In his excellent book “Perfectly Legal: The Covert Campaign to Rig Our Tax System to Benefit the Super Rich – and Cheat Everybody Else,” New York Times tax reporter David Cay Johnston documents common abuses.

Corporations shift money overseas, hide profits and avoid paying their tax obligations. Publicly traded companies report their profits to shareholders. But they often report different, and smaller, “profits” to the IRS, maximizing stock price and minimizes tax payments. It’s a dodge.

Corporate tax revenue has disappeared, despite record profits. In the early 1950s, corporate taxes accounted for more than 30 percent of federal revenue. In 2003, the number dropped to about 7 percent.

Individuals pull the same stunts, and some don’t even bother trying to hide it. They flaunt the fact they don’t pay taxes, daring the Internal Revenue Service to act.

Hobbling enforcement

But IRS enforcement of tax laws has been gutted. The agency doesn’t have the money, people or power to go after influential tax cheats.

According to a 2002 report to the IRS Oversight Board, out of 4.5 million cases of unpaid taxes, the IRS only went after about 60 percent of the lawbreakers. Only about one in four large corporations known to owe taxes was confronted.

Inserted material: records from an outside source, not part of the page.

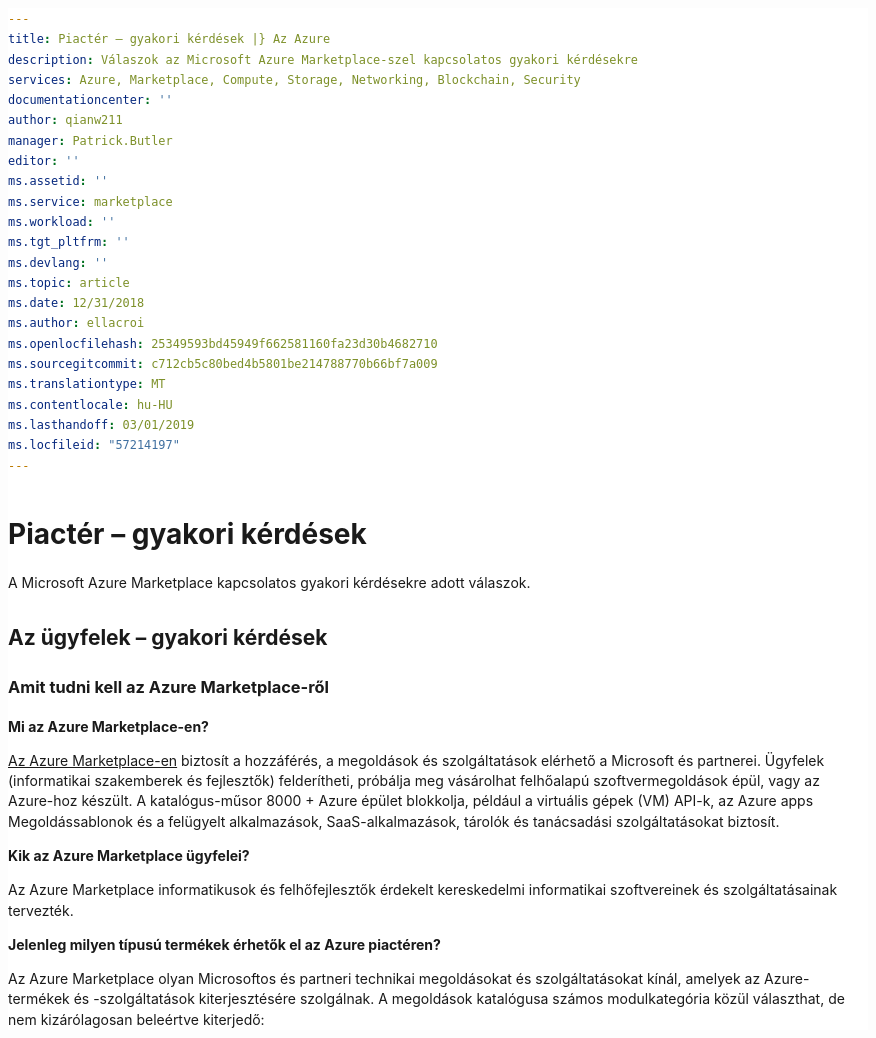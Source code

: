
 ```yaml
---
title: Piactér – gyakori kérdések |} Az Azure
description: Válaszok az Microsoft Azure Marketplace-szel kapcsolatos gyakori kérdésekre
services: Azure, Marketplace, Compute, Storage, Networking, Blockchain, Security
documentationcenter: ''
author: qianw211
manager: Patrick.Butler
editor: ''
ms.assetid: ''
ms.service: marketplace
ms.workload: ''
ms.tgt_pltfrm: ''
ms.devlang: ''
ms.topic: article
ms.date: 12/31/2018
ms.author: ellacroi
ms.openlocfilehash: 25349593bd45949f662581160fa23d30b4682710
ms.sourcegitcommit: c712cb5c80bed4b5801be214788770b66bf7a009
ms.translationtype: MT
ms.contentlocale: hu-HU
ms.lasthandoff: 03/01/2019
ms.locfileid: "57214197"
---
```

# <a name="marketplace-faqs"></a>Piactér – gyakori kérdések

A Microsoft Azure Marketplace kapcsolatos gyakori kérdésekre adott válaszok.

## <a name="faq-for-customers"></a>Az ügyfelek – gyakori kérdések

### <a name="what-you-need-to-know-about-azure-marketplace"></a>Amit tudni kell az Azure Marketplace-ről

**Mi az Azure Marketplace-en?**

[Az Azure Marketplace-en](https://azuremarketplace.microsoft.com/marketplace) biztosít a hozzáférés, a megoldások és szolgáltatások elérhető a Microsoft és partnerei. Ügyfelek (informatikai szakemberek és fejlesztők) felderítheti, próbálja meg vásárolhat felhőalapú szoftvermegoldások épül, vagy az Azure-hoz készült. A katalógus-műsor 8000 + Azure épület blokkolja, például a virtuális gépek (VM) API-k, az Azure apps Megoldássablonok és a felügyelt alkalmazások, SaaS-alkalmazások, tárolók és tanácsadási szolgáltatásokat biztosít.

**Kik az Azure Marketplace ügyfelei?**

Az Azure Marketplace informatikusok és felhőfejlesztők érdekelt kereskedelmi informatikai szoftvereinek és szolgáltatásainak tervezték.

**Jelenleg milyen típusú termékek érhetők el az Azure piactéren?**

Az Azure Marketplace olyan Microsoftos és partneri technikai megoldásokat és szolgáltatásokat kínál, amelyek az Azure-termékek és -szolgáltatások kiterjesztésére szolgálnak. A megoldások katalógusa számos modulkategória közül választhat, de nem kizárólagosan beleértve kiterjedő:

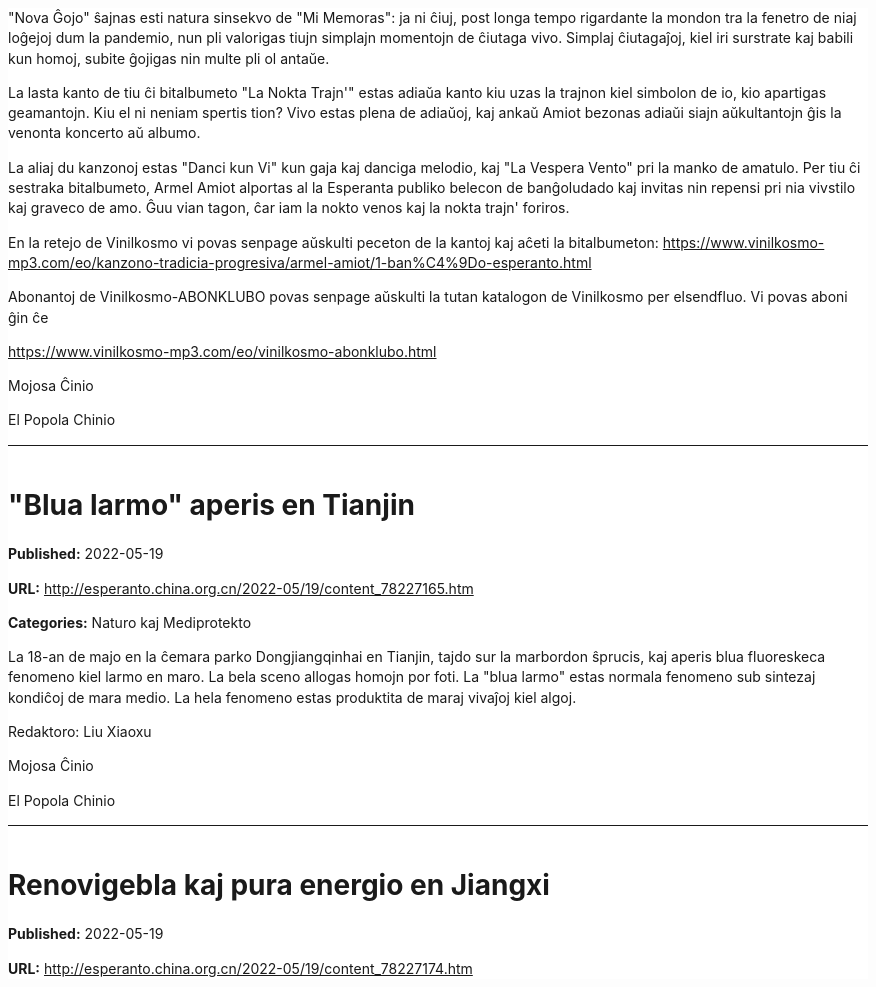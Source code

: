 "Nova Ĝojo" ŝajnas esti natura sinsekvo de "Mi Memoras": ja ni ĉiuj, post longa tempo rigardante la mondon tra la fenetro de niaj loĝejoj dum la pandemio, nun pli valorigas tiujn simplajn momentojn de ĉiutaga vivo. Simplaj ĉiutagaĵoj, kiel iri surstrate kaj babili kun homoj, subite ĝojigas nin multe pli ol antaŭe.

La lasta kanto de tiu ĉi bitalbumeto "La Nokta Trajn'" estas adiaŭa kanto kiu uzas la trajnon kiel simbolon de io, kio apartigas geamantojn. Kiu el ni neniam spertis tion? Vivo estas plena de adiaŭoj, kaj ankaŭ Amiot bezonas adiaŭi siajn aŭkultantojn ĝis la venonta koncerto aŭ albumo.

La aliaj du kanzonoj estas "Danci kun Vi" kun gaja kaj danciga melodio, kaj "La Vespera Vento" pri la manko de amatulo. Per tiu ĉi sestraka bitalbumeto, Armel Amiot alportas al la Esperanta publiko belecon de banĝoludado kaj invitas nin repensi pri nia vivstilo kaj graveco de amo. Ĝuu vian tagon, ĉar iam la nokto venos kaj la nokta trajn' foriros.

En la retejo de Vinilkosmo vi povas senpage aŭskulti peceton de la kantoj kaj aĉeti la bitalbumeton: https://www.vinilkosmo-mp3.com/eo/kanzono-tradicia-progresiva/armel-amiot/1-ban%C4%9Do-esperanto.html

Abonantoj de Vinilkosmo-ABONKLUBO povas senpage aŭskulti la tutan katalogon de Vinilkosmo per elsendfluo. Vi povas aboni ĝin ĉe

https://www.vinilkosmo-mp3.com/eo/vinilkosmo-abonklubo.html

Mojosa Ĉinio

El Popola Chinio


---

# "Blua larmo" aperis en Tianjin

**Published:** 2022-05-19

**URL:** http://esperanto.china.org.cn/2022-05/19/content_78227165.htm

**Categories:** Naturo kaj Mediprotekto

La 18-an de majo en la ĉemara parko Dongjiangqinhai en Tianjin, tajdo sur la marbordon ŝprucis, kaj aperis blua fluoreskeca fenomeno kiel larmo en maro. La bela sceno allogas homojn por foti. La "blua larmo" estas normala fenomeno sub sintezaj kondiĉoj de mara medio. La hela fenomeno estas produktita de maraj vivaĵoj kiel algoj.

Redaktoro: Liu Xiaoxu

Mojosa Ĉinio

El Popola Chinio


---

# Renovigebla kaj pura energio en Jiangxi

**Published:** 2022-05-19

**URL:** http://esperanto.china.org.cn/2022-05/19/content_78227174.htm
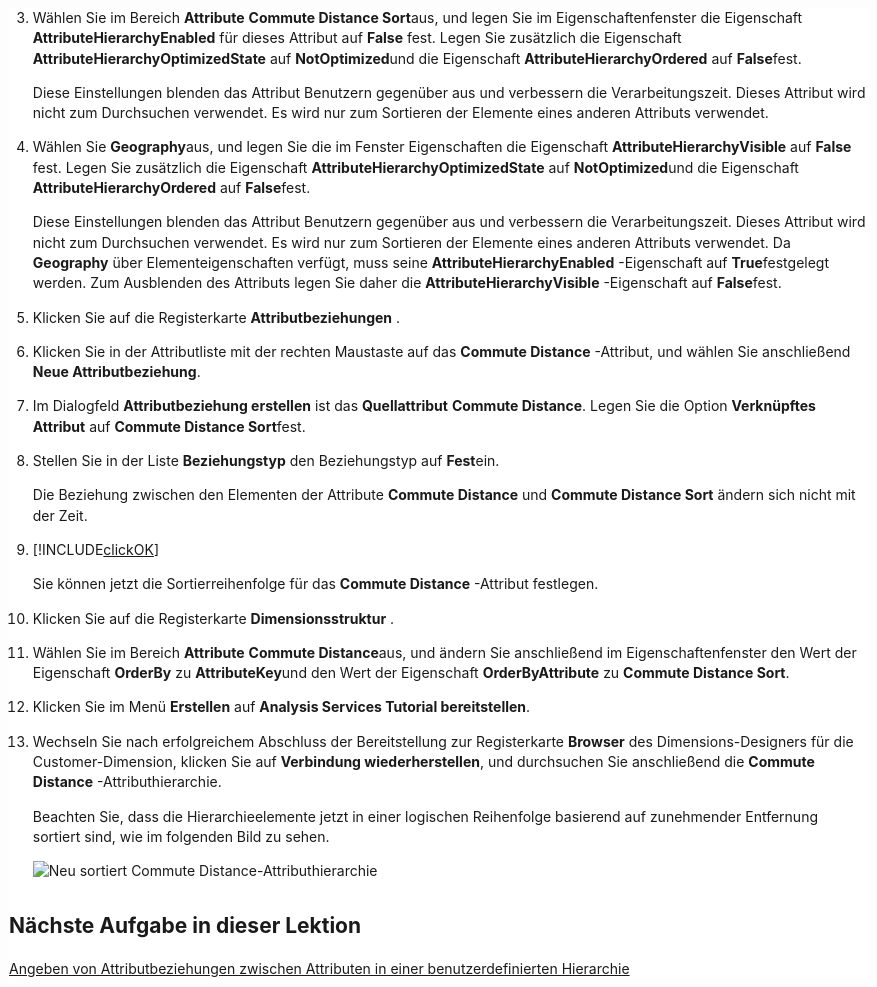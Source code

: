3.  Wählen Sie im Bereich **Attribute** **Commute Distance Sort**aus, und legen Sie im Eigenschaftenfenster die Eigenschaft **AttributeHierarchyEnabled** für dieses Attribut auf **False** fest. Legen Sie zusätzlich die Eigenschaft **AttributeHierarchyOptimizedState** auf **NotOptimized**und die Eigenschaft **AttributeHierarchyOrdered** auf **False**fest.  
  
    Diese Einstellungen blenden das Attribut Benutzern gegenüber aus und verbessern die Verarbeitungszeit. Dieses Attribut wird nicht zum Durchsuchen verwendet. Es wird nur zum Sortieren der Elemente eines anderen Attributs verwendet.  
  
4.  Wählen Sie **Geography**aus, und legen Sie die im Fenster Eigenschaften die Eigenschaft **AttributeHierarchyVisible** auf **False** fest. Legen Sie zusätzlich die Eigenschaft **AttributeHierarchyOptimizedState** auf **NotOptimized**und die Eigenschaft **AttributeHierarchyOrdered** auf **False**fest.  
  
    Diese Einstellungen blenden das Attribut Benutzern gegenüber aus und verbessern die Verarbeitungszeit. Dieses Attribut wird nicht zum Durchsuchen verwendet. Es wird nur zum Sortieren der Elemente eines anderen Attributs verwendet. Da **Geography** über Elementeigenschaften verfügt, muss seine **AttributeHierarchyEnabled** -Eigenschaft auf **True**festgelegt werden. Zum Ausblenden des Attributs legen Sie daher die **AttributeHierarchyVisible** -Eigenschaft auf **False**fest.  
  
5.  Klicken Sie auf die Registerkarte **Attributbeziehungen** .  
  
6.  Klicken Sie in der Attributliste mit der rechten Maustaste auf das **Commute Distance** -Attribut, und wählen Sie anschließend **Neue Attributbeziehung**.  
  
7.  Im Dialogfeld **Attributbeziehung erstellen** ist das **Quellattribut** **Commute Distance**. Legen Sie die Option **Verknüpftes Attribut** auf **Commute Distance Sort**fest.  
  
8.  Stellen Sie in der Liste **Beziehungstyp** den Beziehungstyp auf **Fest**ein.  
  
    Die Beziehung zwischen den Elementen der Attribute **Commute Distance** und **Commute Distance Sort** ändern sich nicht mit der Zeit.  
  
9. [!INCLUDE[clickOK](../../includes/clickok-md.md)]  
  
    Sie können jetzt die Sortierreihenfolge für das **Commute Distance** -Attribut festlegen.  
  
10. Klicken Sie auf die Registerkarte **Dimensionsstruktur** .  
  
11. Wählen Sie im Bereich **Attribute** **Commute Distance**aus, und ändern Sie anschließend im Eigenschaftenfenster den Wert der Eigenschaft **OrderBy** zu **AttributeKey**und den Wert der Eigenschaft **OrderByAttribute** zu **Commute Distance Sort**.  
  
12. Klicken Sie im Menü **Erstellen** auf **Analysis Services Tutorial bereitstellen**.  
  
13. Wechseln Sie nach erfolgreichem Abschluss der Bereitstellung zur Registerkarte **Browser** des Dimensions-Designers für die Customer-Dimension, klicken Sie auf **Verbindung wiederherstellen**, und durchsuchen Sie anschließend die **Commute Distance** -Attributhierarchie.  
  
    Beachten Sie, dass die Hierarchieelemente jetzt in einer logischen Reihenfolge basierend auf zunehmender Entfernung sortiert sind, wie im folgenden Bild zu sehen.  
  
    ![Neu sortiert Commute Distance-Attributhierarchie](../media/l4-memberproperties-5.gif "Re-sorted Commute Distance-Attributhierarchie")  
  
## <a name="next-task-in-lesson"></a>Nächste Aufgabe in dieser Lektion  
[Angeben von Attributbeziehungen zwischen Attributen in einer benutzerdefinierten Hierarchie](lesson-4-6-specifying-attribute-relationships-in-user-defined-hierarchy.md)  
  
  
  
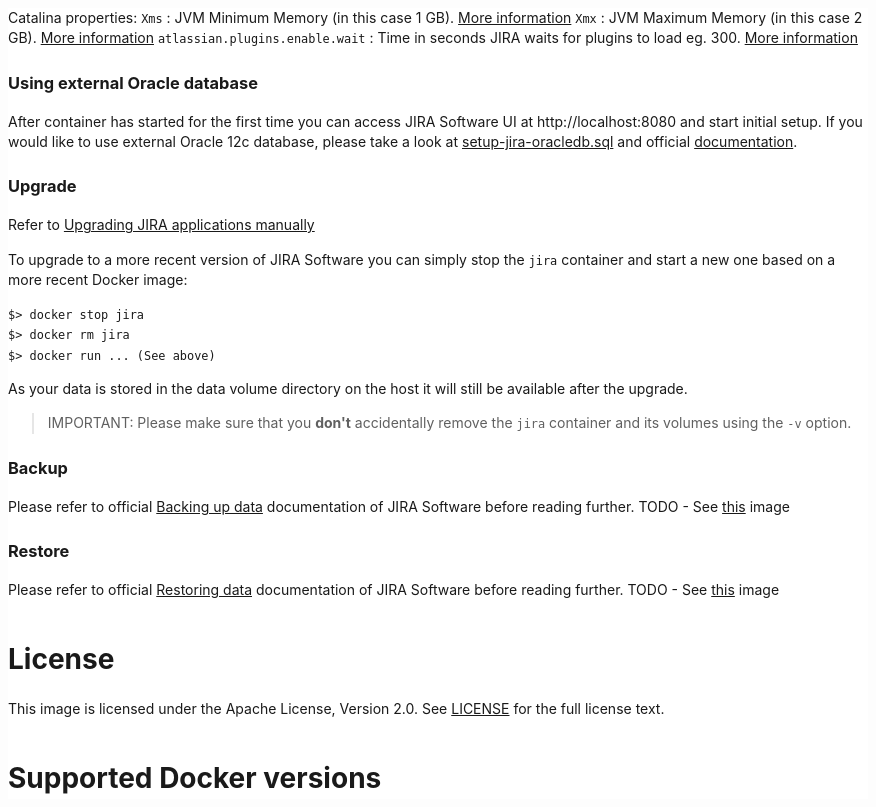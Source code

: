 Catalina properties:
`Xms` : JVM Minimum Memory (in this case 1 GB). [More information](https://confluence.atlassian.com/adminjiraserver070/increasing-jira-application-memory-749383419.html)
`Xmx` : JVM Maximum Memory (in this case 2 GB). [More information](https://confluence.atlassian.com/adminjiraserver070/increasing-jira-application-memory-749383419.html)
`atlassian.plugins.enable.wait` : Time in seconds JIRA waits for plugins to load eg. 300. [More information](https://confluence.atlassian.com/display/JIRAKB/JIRA+applications+System+Plugin+Timeout+While+Waiting+for+Add-ons+to+Enable)

### Using external Oracle database
After container has started for the first time you can access JIRA Software UI at http://localhost:8080 and start initial setup. 
If you would like to use external Oracle 12c database, please take a look at [setup-jira-oracledb.sql](sql/setup-jira-oracledb.sql) and official [documentation](https://confluence.atlassian.com/adminjiraserver071/connecting-jira-applications-to-oracle-802592181.html).

### Upgrade
    
Refer to [Upgrading JIRA applications manually](https://confluence.atlassian.com/adminjiraserver071/upgrading-jira-applications-manually-802592252.html)

To upgrade to a more recent version of JIRA Software you can simply stop the `jira`
container and start a new one based on a more recent Docker image:

    $> docker stop jira
    $> docker rm jira
    $> docker run ... (See above)

As your data is stored in the data volume directory on the host it will still be available after the upgrade.

> IMPORTANT: Please make sure that you **don't** accidentally remove the `jira`
container and its volumes using the `-v` option.


### Backup 
Please refer to official [Backing up data](https://confluence.atlassian.com/adminjiraserver071/backing-up-data-802592964.html) documentation of JIRA Software before reading further.
TODO - See [this](https://github.com/mhubig/atlassian/tree/master/atlassian-jira) image

### Restore
Please refer to official [Restoring data](https://confluence.atlassian.com/adminjiraserver071/restoring-data-802592977.html) documentation of JIRA Software before reading further.
TODO - See [this](https://github.com/mhubig/atlassian/tree/master/atlassian-jira) image

# License

This image is licensed under the Apache License, Version 2.0. See [LICENSE](LICENSE) for the full license text.

# Supported Docker versions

Honest taxpayers are left to pick up the tab. Estimates are all over the place, Johnson writes, but could be as high as $64 billion annually. And these aren’t new taxes, but taxes owed.

Johnston also writes about the vast income gaps between the rich and poor. Tax inequality keeps the gap growing. As the rich pay a smaller and smaller percentage of their income in taxes, the burden shifts down the ladder to the rest of us.

What does any of this have to do with your mill rate?

Plenty. Every state and locality is tied to the federal government, which hands out money and imposes rules and regulations at will.

Providing a quality education for disabled students is a good idea.

Requiring that no child be left behind in under-performing schools is another one.

But when the rule makers don’t send the money as well, city councils and town selectmen have to make up the difference or risk their federal funding.

Mad about your property taxes? Me, too. But we can’t put all the blame on the mayor or city manager.

It’s about national priorities embedded in tax law. Right now, they’re all messed up.

Remember that $600 check from President Bush? Maybe he should have written “For property tax” on the memo line. It was nice to get – and spend – but we pay the piper when our mill rates go up.

Neither Question 1 nor the tax cap will solve our problems. They’ll make them more complicated and force the state – through higher sales and sin taxes, and who knows what else – to pick up the slack.

Local control, local services, local accountability – all gone. It’s a recipe for mayhem.

Ready for a tax revolt? Me, too. But let’s revolt against the right injustice.